10. Listen to Your Body

Never disregard your body's signals. If you start to feel thirsty, don't ignore it if you want to prevent dehydration.

11. Rehydrate After Exercise

Continue to drink water or a recovery beverage after your workout to replace any fluids lost. Aim to rehydrate fully over the next few hours.

12. Eat Hydrating Foods

Include fruits and vegetables with high water content in your pre-and post-workout meals to boost overall hydration.

It's important to adjust your hydration strategy based on your unique exercise routine, body mass, and environmental conditions. Keeping an eye on your fluid intake and following these tips will help you avoid dehydration during workouts and boost your performance.

Rehydrating Gym Rat

Conclusion

The connection between muscle weakness and dehydration is clear, and it shows how important hydration is to keep your physical performance at its best. As we've seen, even mild dehydration can lead to a series of physiological responses that make it hard for muscles to work, such as reduced blood flow, imbalanced electrolytes, and poor energy production.
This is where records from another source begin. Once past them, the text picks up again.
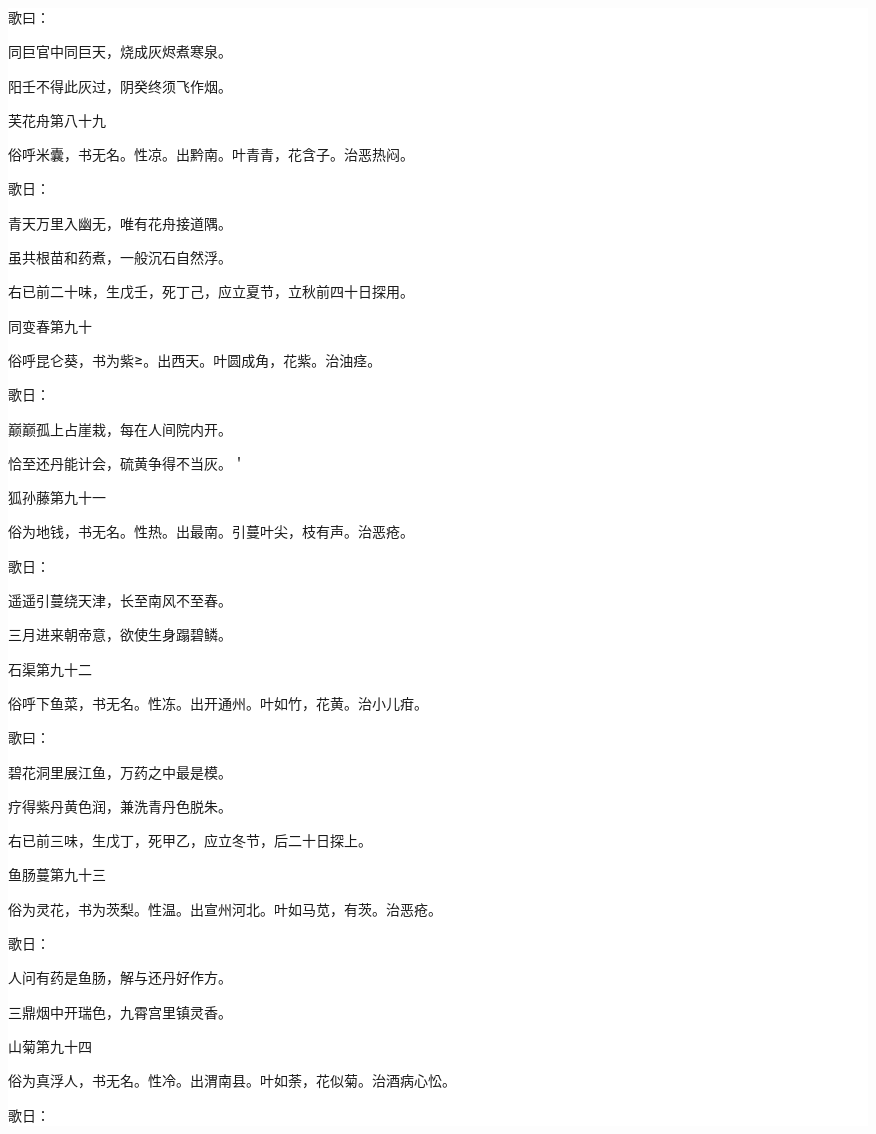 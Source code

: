 歌曰：  

同巨官中同巨天，烧成灰烬煮寒泉。  

阳壬不得此灰过，阴癸终须飞作烟。  

芙花舟第八十九  

俗呼米囊，书无名。性凉。出黔南。叶青青，花含子。治恶热闷。  

歌日：  

青天万里入幽无，唯有花舟接道隅。  

虽共根苗和药煮，一般沉石自然浮。  

右已前二十味，生戊壬，死丁己，应立夏节，立秋前四十日探用。  

同变春第九十  

俗呼昆仑葵，书为紫。出西天。叶圆成角，花紫。治油痉。  

歌日：  

巅巅孤上占崖栽，每在人间院内开。  

恰至还丹能计会，硫黄争得不当灰。＇  

狐孙藤第九十一  

俗为地钱，书无名。性热。出最南。引蔓叶尖，枝有声。治恶疮。  

歌日：  

遥遥引蔓绕天津，长至南风不至春。  

三月进来朝帝意，欲使生身蹋碧鳞。  

石渠第九十二  

俗呼下鱼菜，书无名。性冻。出开通州。叶如竹，花黄。治小儿疳。  

歌曰：  

碧花洞里展江鱼，万药之中最是模。  

疗得紫丹黄色润，兼洗青丹色脱朱。  

右已前三味，生戊丁，死甲乙，应立冬节，后二十日探上。  

鱼肠蔓第九十三  

俗为灵花，书为茨梨。性温。出宣州河北。叶如马苋，有茨。治恶疮。  

歌日：  

人问有药是鱼肠，解与还丹好作方。  

三鼎烟中开瑞色，九霄宫里镇灵香。  

山菊第九十四  

俗为真浮人，书无名。性冷。出渭南县。叶如荼，花似菊。治酒病心忪。  

歌日：  
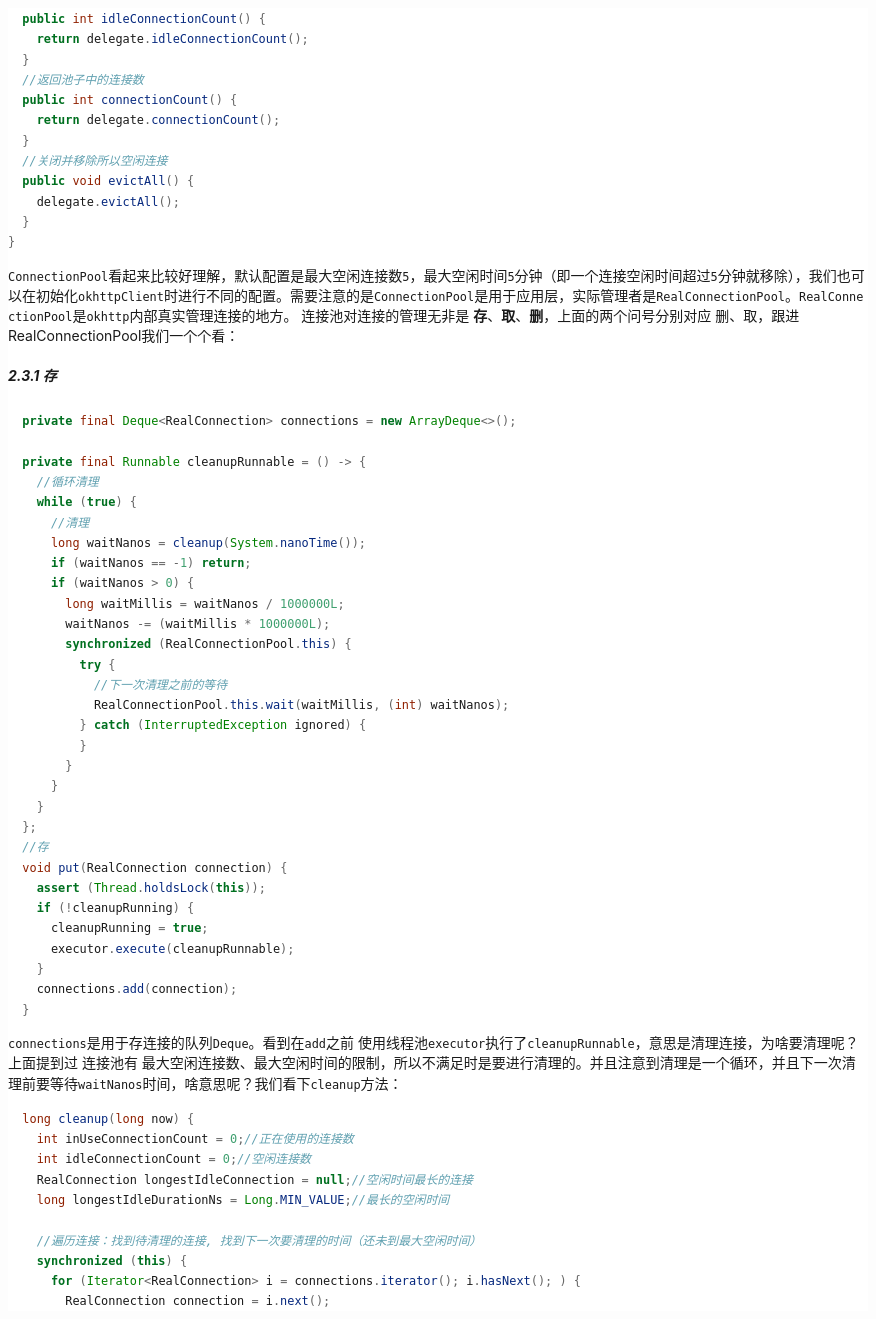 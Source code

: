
 ```java
  public int idleConnectionCount() {
    return delegate.idleConnectionCount();
  }
  //返回池子中的连接数
  public int connectionCount() {
    return delegate.connectionCount();
  }
  //关闭并移除所以空闲连接
  public void evictAll() {
    delegate.evictAll();
  }
}
```
`ConnectionPool`看起来比较好理解，默认配置是最大空闲连接数`5`，最大空闲时间`5`分钟（即一个连接空闲时间超过`5`分钟就移除），我们也可以在初始化`okhttpClient`时进行不同的配置。需要注意的是`ConnectionPool`是用于应用层，实际管理者是`RealConnectionPool`。`RealConnectionPool`是`okhttp`内部真实管理连接的地方。
连接池对连接的管理无非是 **存**、**取**、**删**，上面的两个问号分别对应 删、取，跟进RealConnectionPool我们一个个看：

##### 2.3.1 存
```java
  private final Deque<RealConnection> connections = new ArrayDeque<>();
  
  private final Runnable cleanupRunnable = () -> {
    //循环清理
    while (true) {
      //清理
      long waitNanos = cleanup(System.nanoTime());
      if (waitNanos == -1) return;
      if (waitNanos > 0) {
        long waitMillis = waitNanos / 1000000L;
        waitNanos -= (waitMillis * 1000000L);
        synchronized (RealConnectionPool.this) {
          try {
            //下一次清理之前的等待
            RealConnectionPool.this.wait(waitMillis, (int) waitNanos);
          } catch (InterruptedException ignored) {
          }
        }
      }
    }
  };
  //存
  void put(RealConnection connection) {
    assert (Thread.holdsLock(this));
    if (!cleanupRunning) {
      cleanupRunning = true;
      executor.execute(cleanupRunnable);
    }
    connections.add(connection);
  }
```
`connections`是用于存连接的队列`Deque`。看到在`add`之前 使用线程池`executor`执行了`cleanupRunnable`，意思是清理连接，为啥要清理呢？上面提到过 连接池有 最大空闲连接数、最大空闲时间的限制，所以不满足时是要进行清理的。并且注意到清理是一个循环，并且下一次清理前要等待`waitNanos`时间，啥意思呢？我们看下`cleanup`方法：
```java
  long cleanup(long now) {
    int inUseConnectionCount = 0;//正在使用的连接数
    int idleConnectionCount = 0;//空闲连接数
    RealConnection longestIdleConnection = null;//空闲时间最长的连接
    long longestIdleDurationNs = Long.MIN_VALUE;//最长的空闲时间

    //遍历连接：找到待清理的连接, 找到下一次要清理的时间（还未到最大空闲时间）
    synchronized (this) {
      for (Iterator<RealConnection> i = connections.iterator(); i.hasNext(); ) {
        RealConnection connection = i.next();
``` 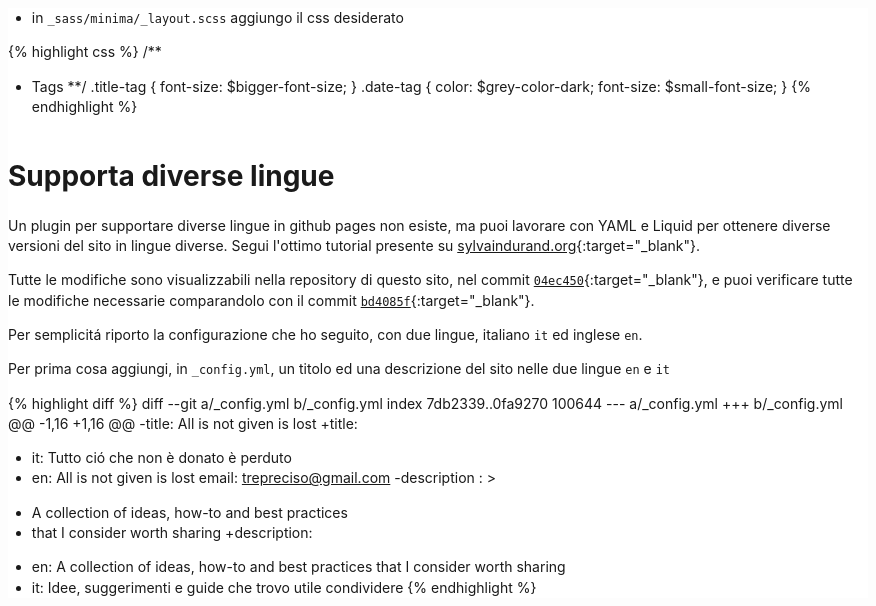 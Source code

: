 - in `_sass/minima/_layout.scss` aggiungo il css desiderato

{% highlight css %}
/**
 * Tags
 **/
 .title-tag {
    font-size: $bigger-font-size;
 }
 .date-tag {
    color: $grey-color-dark;
    font-size: $small-font-size;
 }
{% endhighlight %}


# Supporta diverse lingue

Un plugin per supportare diverse lingue in github pages non esiste, ma puoi lavorare con YAML e Liquid per ottenere diverse versioni del sito in lingue diverse. Segui l'ottimo tutorial presente su [sylvaindurand.org](https://www.sylvaindurand.org/making-jekyll-multilingual/){:target="_blank"}.

Tutte le modifiche sono visualizzabili nella repository di questo sito, nel commit [`04ec450`](https://github.com/erpreciso/erpreciso.github.io/commit/04ec450afcb7bc1500bf463cea5d7d26a138cd4b){:target="_blank"}, e puoi verificare tutte le modifiche necessarie comparandolo con il commit [`bd4085f`](https://github.com/erpreciso/erpreciso.github.io/commit/bd4085fff190d3f1ad7f8e9d8ff341d82c722bd6){:target="_blank"}. 

Per semplicitá riporto la configurazione che ho seguito, con due lingue, italiano `it` ed inglese `en`.

Per prima cosa aggiungi, in `_config.yml`, un titolo ed una descrizione del sito nelle due lingue `en` e `it`

{% highlight diff %}
diff --git a/_config.yml b/_config.yml
index 7db2339..0fa9270 100644
--- a/_config.yml
+++ b/_config.yml
@@ -1,16 +1,16 @@
-title: All is not given is lost
+title:
+  it: Tutto ció che non è donato è perduto
+  en: All is not given is lost
 email: trepreciso@gmail.com
-description              : >
-  A collection of ideas, how-to and best practices 
-  that I consider worth sharing
+description:
+  en: A collection of ideas, how-to and best practices that I consider worth sharing
+  it: Idee, suggerimenti e guide che trovo utile condividere
{% endhighlight %}
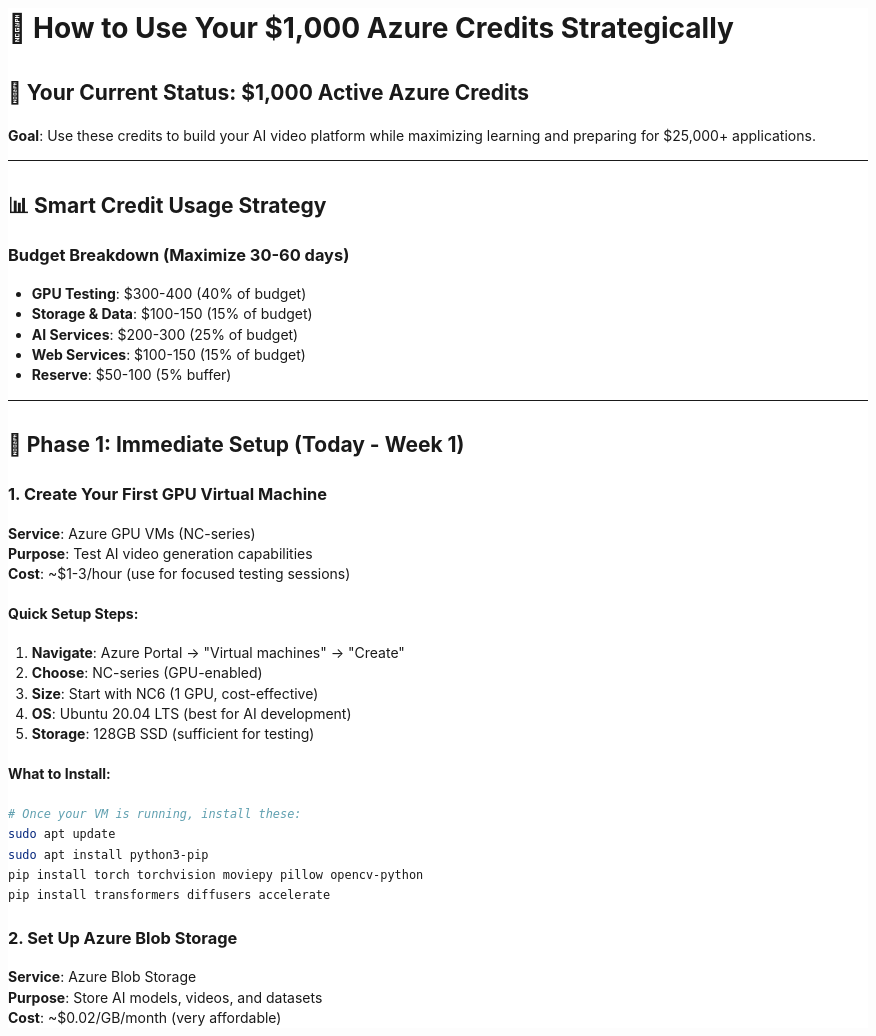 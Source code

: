 # 🚀 How to Use Your $1,000 Azure Credits Strategically

## 🎯 **Your Current Status: $1,000 Active Azure Credits**

**Goal**: Use these credits to build your AI video platform while maximizing learning and preparing for $25,000+ applications.

---

## 📊 **Smart Credit Usage Strategy**

### **Budget Breakdown (Maximize 30-60 days)**
- **GPU Testing**: $300-400 (40% of budget)
- **Storage & Data**: $100-150 (15% of budget)  
- **AI Services**: $200-300 (25% of budget)
- **Web Services**: $100-150 (15% of budget)
- **Reserve**: $50-100 (5% buffer)

---

## 🎯 **Phase 1: Immediate Setup (Today - Week 1)**

### **1. Create Your First GPU Virtual Machine**

**Service**: Azure GPU VMs (NC-series)  
**Purpose**: Test AI video generation capabilities  
**Cost**: ~$1-3/hour (use for focused testing sessions)

#### **Quick Setup Steps:**
1. **Navigate**: Azure Portal → "Virtual machines" → "Create"
2. **Choose**: NC-series (GPU-enabled) 
3. **Size**: Start with NC6 (1 GPU, cost-effective)
4. **OS**: Ubuntu 20.04 LTS (best for AI development)
5. **Storage**: 128GB SSD (sufficient for testing)

#### **What to Install:**
```bash
# Once your VM is running, install these:
sudo apt update
sudo apt install python3-pip
pip install torch torchvision moviepy pillow opencv-python
pip install transformers diffusers accelerate
```

### **2. Set Up Azure Blob Storage**

**Service**: Azure Blob Storage  
**Purpose**: Store AI models, videos, and datasets  
**Cost**: ~$0.02/GB/month (very affordable)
Recognizing the indications of dehydration during workouts and, more importantly, adopting proactive hydration practices can have a significant impact on one's physical and mental performance.

By incorporating hydration as a fundamental component of your fitness regimen, you can ensure that your muscles remain robust, resilient, and prepared to conquer any obstacle that may arise. Therefore, it is imperative to consume adequate amounts of fluids and maintain a healthy body. So, drink up, stay hydrated, and let your muscles thrive.